Ceux-ci l'ont longuement applaudi à la fin de la journée, se pressant contre la vitre blindée les séparant de la salle d'audience. "Libérez Gbagbo", chantaient-ils, sous les yeux ravis de leur favori.
Quelques centaines de partisans de l'ex-président ont en outre manifesté devant le bâtiment de la CPI. Ils ont chanté, dansé et arboraient des écharpes, chapeaux et autres apparats aux couleurs de la Côte d'Ivoire: vert, blanc et orange.
Ils ont d'ailleurs leur idée de la vérité. "Notre rêve de voir notre président retrouver sa liberté commence aujourd'hui", affirme à l'AFP Marius Boué, qui a fait le déplacement depuis le nord de la France.
En Côte d'Ivoire, des écrans géants ont été installés pour que la population puisse suivre les procédures.
Le ministre ivoirien des Affaires étrangères Abdallah Albert Toikeusse Mabri, a salué jeudi un "un procès très attendu par la Côte d'Ivoire et par les victimes" des violences.

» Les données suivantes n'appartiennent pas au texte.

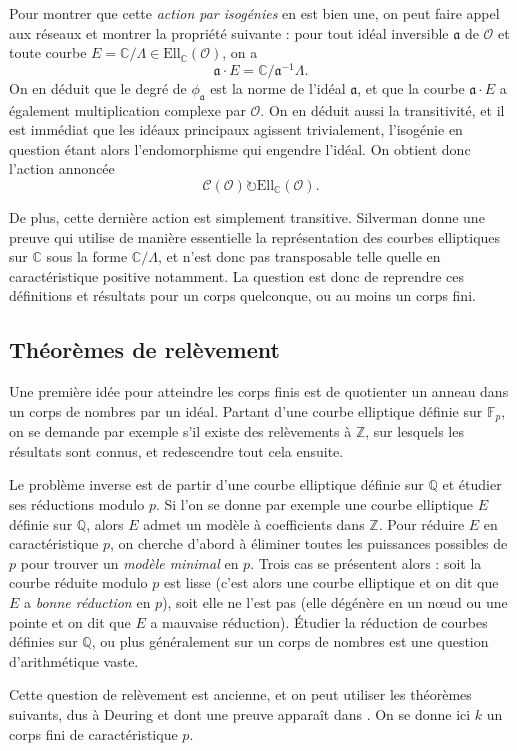 \documentclass[11pt,a4paper]{article}
\newcommand{\Z}{\mathbb{Z}}
\newcommand{\C}{\mathbb{C}}
\newcommand{\F}{\mathbb{F}}
\newcommand{\Q}{\mathbb{Q}}
\renewcommand{\O}{\mathcal{O}}
\newcommand{\Cl}{\mathcal{C}}
\newcommand{\Ell}{\mathrm{Ell}}
\renewcommand{\frak}{\mathfrak}
\theoremstyle{definition}
\begin{document}
Pour montrer que cette \emph{action par isogénies} en est bien une, on peut faire appel aux réseaux et montrer la propriété suivante : pour tout idéal inversible $\frak a$ de $\O$ et toute courbe $E=\C/\Lambda\in \Ell_\C(\O)$, on a
$$\frak a\cdot E = \C/\frak a^{-1} \Lambda.$$
On en déduit que le degré de $\phi_{\frak a}$ est la norme de l'idéal $\frak a$, et que la courbe $\frak a\cdot E$ a également multiplication complexe par $\O$. On en déduit aussi la transitivité, et il est immédiat que les idéaux principaux agissent trivialement, l'isogénie en question étant alors l'endomorphisme qui engendre l'idéal. On obtient donc l'action annoncée
$$\Cl(\O) \circlearrowright \Ell_\C(\O).$$

De plus, cette dernière action est simplement transitive. Silverman donne une preuve qui utilise de manière essentielle la représentation des courbes elliptiques sur $\C$ sous la forme $\C/\Lambda$, et n'est donc pas transposable telle quelle en caractéristique positive notamment. La question est donc de reprendre ces définitions et résultats pour un corps quelconque, ou au moins un corps fini.

\subsection{Théorèmes de relèvement}

Une première idée pour atteindre les corps finis est de quotienter un anneau dans un corps de nombres par un idéal. Partant d'une courbe elliptique définie sur $\F_p$, on se demande par exemple s'il existe des relèvements à $\Z$, sur lesquels les résultats sont connus, et redescendre tout cela ensuite. 

Le problème inverse est de partir d'une courbe elliptique définie sur $\Q$ et étudier ses réductions modulo $p$. Si l'on se donne par exemple une courbe elliptique $E$ définie sur $\Q$, alors $E$ admet un modèle à coefficients dans $\Z$. Pour réduire $E$ en caractéristique $p$, on cherche d'abord à éliminer toutes les puissances possibles de $p$ pour trouver un \emph{modèle minimal} en $p$. Trois cas se présentent alors : soit la courbe réduite modulo $p$ est lisse (c'est alors une courbe elliptique et on dit que $E$ a \emph{bonne réduction} en $p$), soit elle ne l'est pas (elle dégénère en un n\oe ud ou une pointe et on dit que $E$ a mauvaise réduction). Étudier la réduction de courbes définies sur $\Q$, ou plus généralement sur un corps de nombres est une question d'arithmétique vaste.

Cette question de relèvement est ancienne, et on peut utiliser les théorèmes suivants, dus à Deuring et dont une preuve apparaît dans \cite{Lang}. On se donne ici $k$ un corps fini de caractéristique $p$.
\end{document}
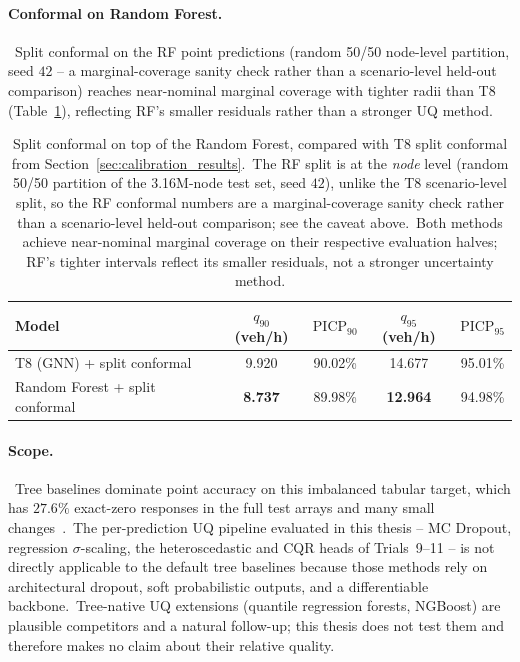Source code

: \paragraph{Conformal on Random Forest.}\ Split conformal on the RF point predictions (random 50/50 node-level partition, seed $42$ -- a marginal-coverage sanity check rather than a scenario-level held-out comparison) reaches near-nominal marginal coverage with tighter radii than T8 (Table~\ref{tab:non_gnn_conformal}), reflecting RF's smaller residuals rather than a stronger UQ method.

\begin{table}[htbp]
\centering
\caption[RF + split conformal vs T8 + split conformal]{Split conformal on top of the Random Forest, compared with T8 split conformal from Section~\ref{sec:calibration_results}.\ The RF split is at the \emph{node} level (random 50/50 partition of the 3.16M-node test set, seed $42$), unlike the T8 scenario-level split, so the RF conformal numbers are a marginal-coverage sanity check rather than a scenario-level held-out comparison; see the caveat above.\ Both methods achieve near-nominal marginal coverage on their respective evaluation halves; RF's tighter intervals reflect its smaller residuals, not a stronger uncertainty method.}
\label{tab:non_gnn_conformal}
\begin{tabular}{lcccc}
\toprule
Model & $q_{90}$ (veh/h) & $\mathrm{PICP}_{90}$ & $q_{95}$ (veh/h) & $\mathrm{PICP}_{95}$ \\
\midrule
T8 (GNN) + split conformal & 9.920 & 90.02\% & 14.677 & 95.01\% \\
Random Forest + split conformal & \textbf{8.737} & 89.98\% & \textbf{12.964} & 94.98\% \\
\bottomrule
\end{tabular}
\end{table}

\paragraph{Scope.}\ Tree baselines dominate point accuracy on this imbalanced tabular target, which has $27.6\%$ exact-zero responses in the full test arrays and many small changes~\cite{grinsztajn2022tree,borisov2022deep}.\ The per-prediction UQ pipeline evaluated in this thesis -- MC Dropout, regression $\sigma$-scaling, the heteroscedastic and CQR heads of Trials~9--11 -- is not directly applicable to the default tree baselines because those methods rely on architectural dropout, soft probabilistic outputs, and a differentiable backbone.\ Tree-native UQ extensions (quantile regression forests, NGBoost) are plausible competitors and a natural follow-up; this thesis does not test them and therefore makes no claim about their relative quality.

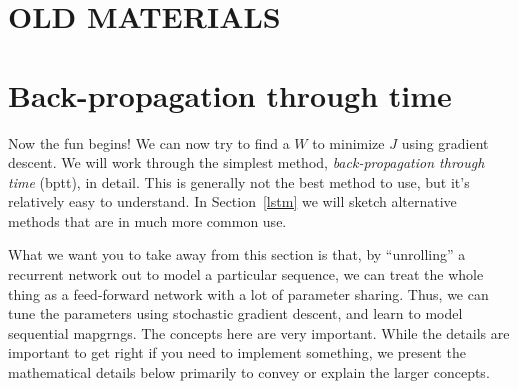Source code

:        

\iffalse

        

\section{OLD MATERIALS}




\section{Back-propagation through time}
\label{sec:bptt}

Now the fun begins!  We can now try to find a $W$ to minimize $J$
using gradient descent.  We will work through the simplest method,
{\em back-propagation through time} ({\sc bptt}), in detail.  This is generally not the best
method to use, but it's relatively easy to understand.  In
Section~\ref{lstm} we will sketch alternative methods that are in much
more common use.

\bigskip 
\begin{noticebox}
  What we want you to take away from this section is that, by
  ``unrolling'' a recurrent network out to model a particular
  sequence, we can treat the whole thing as a feed-forward network
  with a lot of parameter sharing.  Thus, we can tune the parameters
  using stochastic gradient descent, and learn to model sequential
  mapgrngs.  The concepts here are very important.  While the details
  are important to get right if you need to implement something, we
  present the mathematical details below primarily to convey or
  explain the larger concepts.
\end{noticebox}


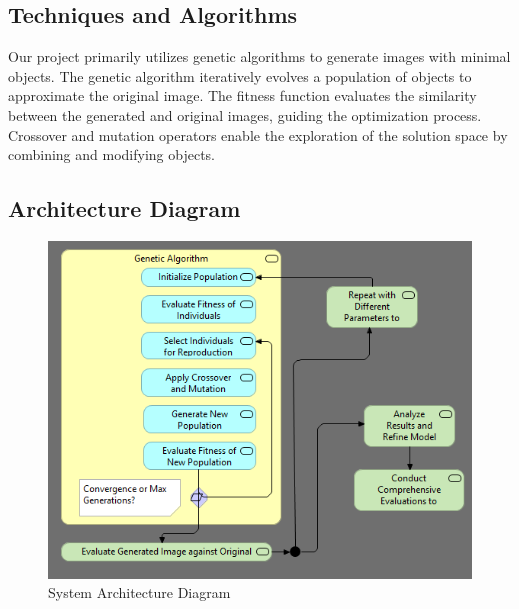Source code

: \documentclass[10pt, conference]{IEEEtran}
\begin{document}
\subsection{Techniques and Algorithms}
Our project primarily utilizes genetic algorithms to generate images with minimal objects. The genetic algorithm iteratively evolves a population of objects to approximate the original image. The fitness function evaluates the similarity between the generated and original images, guiding the optimization process. Crossover and mutation operators enable the exploration of the solution space by combining and modifying objects.

\subsection{Architecture Diagram}
\begin{figure}[h!]
	\centering
	\includegraphics[width=0.8\linewidth]{architecture_diagram.png}
	\caption{System Architecture Diagram}
\end{figure}
\end{document}
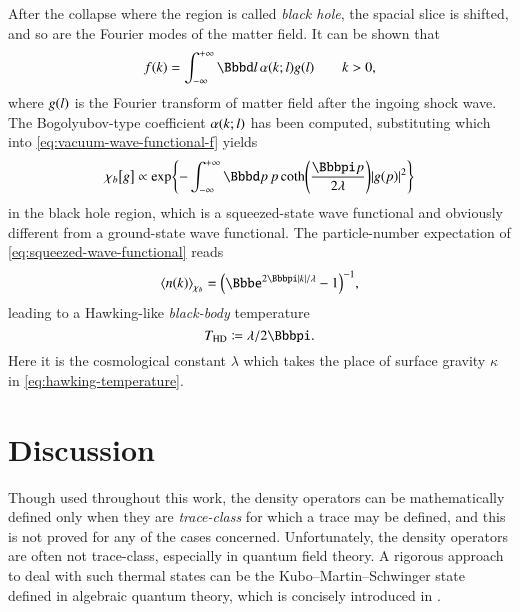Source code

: After the collapse where the region is called \emph{black hole}, the spacial 
slice is shifted, and so are the Fourier modes of the matter field. It can be 
shown that
\begin{equation}
	\rfun{f}{k} = \int_{-\infty}^{+\infty} \dd l\,
	\rfun{\alpha}{k;l} \rfun{g}{l}\qquad k > 0,
\end{equation}
where ${g}\mathopen{}\left(l\right)\mathclose{}$ is the Fourier transform of matter field after the ingoing 
shock wave. The Bogolyubov-type coefficient ${\alpha}\mathopen{}\left(k;l\right)\mathclose{}$ has been 
computed, substituting which into \cref{eq:vacuum-wave-functional-f} yields
\begin{equation}
\sfun{\chi_b}{g} \propto 
\cfun{\exp}{-\int_{-\infty}^{+\infty}\dd p\, p \,\rfun{\coth}{\frac{\pp 
p}{2\lambda}} \vbr{\rfun{g}{p}}^2}
\label{eq:squeezed-wave-functional}
\end{equation}
in the black hole region, which is a squeezed-state wave functional 
\cite{Kiefer2001} and obviously different from a ground-state wave 
functional. The particle-number expectation of 
\cref{eq:squeezed-wave-functional} reads
\begin{equation}
	\abr{\rfun{n}{k}}_{\chi_b} = \rbr{\ee^{2\pp\vbr{k}/\lambda} - 1}^{-1},
	\label{eq:particle-num-exp-dilaton}
\end{equation}
leading to a Hawking-like \emph{black-body} temperature
\begin{equation}
T_\text{HD} \coloneqq \lambda/2\pp.
\label{eq:hawking-dilaton-temperature}
\end{equation}
Here it is the cosmological constant $\lambda$ which takes the place of surface 
gravity $\kappa$ in \cref{eq:hawking-temperature}.

\section{Discussion}
\label{sec:hawrad-discussion}

Though used throughout this work, the density operators can be mathematically 
defined only when they are \emph{trace-class} for which a trace may be defined, 
and this is not proved for any of the cases concerned. Unfortunately, the 
density operators are often not trace-class, especially in quantum field 
theory. A rigorous approach to deal with such thermal states can be the 
Kubo--Martin--Schwinger state \cite{Kubo1957,Martin1959,Haag1967} defined in 
algebraic quantum theory, which is concisely introduced in 
\cite[ch.~3]{David2015}.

Mais pour le camp Gbagbo, ce dernier est un chantre du multipartisme et la France, ancienne puissance coloniale, est derrière le "complot" qui a entraîné sa chute.
- 'Justice des vainqueurs' -
Le juge président Cuno Tarfusser a de son côté mis en garde contre toute "instrumentalisation politique" du procès. "Ce n'est pas un procès contre la Côte d'Ivoire".
La peine maximale encourue devant la CPI est de 30 ans de prison, mais les juges peuvent prononcer une peine plus lourde s'ils estiment que les crimes commis sont exceptionnellement graves.
Laurent Gbagbo, dont la santé est "fragile", selon ses avocats, avait été livré à la CPI en 2011. Charles Blé Goudé l'avait été en 2014.
Simone Gbagbo, épouse de Laurent, a été condamnée à 20 ans de prison en Côte d'Ivoire pour son rôle dans la crise, en compagnie de 78 autres personnes.
Mais aucun membre du camp Ouattara n'a encore été inquiété par la CPI, ce qui lui vaut parfois d'être taxée de "justice des vainqueurs". Certains s'inquiètent d'ailleurs de "l'impunité" dont jouissent les partisans de l'actuel président ivoirien, réélu en octobre.
Mme Bensouda a répondu à ces critiques jeudi, assurant devant les juges : "Nous enquêtons sur les deux côtés du conflit (...) cela prend du temps et nous demandons de la patience".